Previous Page Table of Contents


TAC's Observations

Three major considerations closely related to natural resource issues will guide TAC in its priority-setting in this area.

1. As TAC understands it, the Group sees natural resources as one of four major categories of capital (natural, physical, human, and social), recognizes that the four are substitutable over a wide range, and favours strategies that encourage an increase in the total stock of capital.

TAC notes that this view of capital reinforces the urgency of examining the rates at which one class of capital substitutes for another. In particular, for the CGIAR, there is a need to improve estimates of the relationships between changes in the various classes of natural capital, production practices, and the advantages (broadly defined) of protecting such capital.

2. As stated in the Lucerne declaration, the CGIAR's research agenda should address problems of the poor in both the less-endowed and high potential areas.
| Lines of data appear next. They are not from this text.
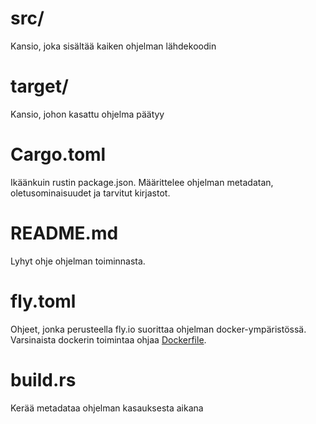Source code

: # src/

Kansio, joka sisältää kaiken ohjelman lähdekoodin

# target/

Kansio, johon kasattu ohjelma päätyy

# Cargo.toml

Ikäänkuin rustin package.json. Määrittelee ohjelman metadatan, oletusominaisuudet ja tarvitut kirjastot.

# README.md

Lyhyt ohje ohjelman toiminnasta.

# fly.toml

Ohjeet, jonka perusteella fly.io suorittaa ohjelman docker-ympäristössä. Varsinaista dockerin toimintaa ohjaa [Dockerfile](Dockerfile).

# build.rs

Kerää metadataa ohjelman kasauksesta aikana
Against this background, TAC notes the importance for priority setting in natural resource management of the Groups's judgement that CG's work should be centred on people (see note on Criteria and Framework/or CGIAR Priority Setting). Therefore, TAC will favour allocating resources such that the balance between high and low-potential environments will emerge from the Group's concern with poverty alleviation and resource conservation, rather than being introduced a-priori.
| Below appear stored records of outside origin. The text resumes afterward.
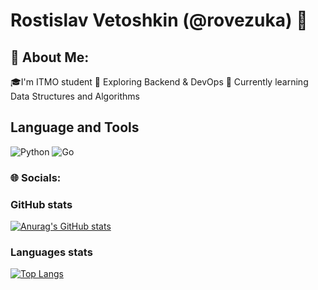 # Rostislav Vetoshkin (@rovezuka) 👋


## 💫 About Me:
🎓I'm ITMO student
🎨 Exploring Backend & DevOps
🌱 Currently learning Data Structures and Algorithms

## Language and Tools
![Python](https://img.shields.io/badge/-Python-<COLOR>?style=for-the-badge&logo=python)
![Go](https://img.shields.io/badge/-Go-<COLOR>?style=for-the-badge&logo=go)

### 🌐 Socials:

### GitHub stats

[![Anurag's GitHub stats](https://github-readme-stats.vercel.app/api?username=rovezuka&show_icons=true&theme=radical)](https://github.com/anuraghazra/github-readme-stats)


### Languages stats

[![Top Langs](https://github-readme-stats.vercel.app/api/top-langs/?username=rovezuka&layout=compact)](https://github.com/anuraghazra/github-readme-stats)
3. While recognizing the importance of resource conservation for future production, TAC understands that natural resources management research should also take into account the off-site impacts of on-site practices through, for example, silted reservoirs, degraded water, and threats to human and environmental health. One consequence of this point of view is the need for a watershed-based, integrated approach to natural resources management research, especially for work on soil and water management. This approach includes the study of private and social benefits and costs and the design of institutional mechanisms for compensatory actions at the watershed level.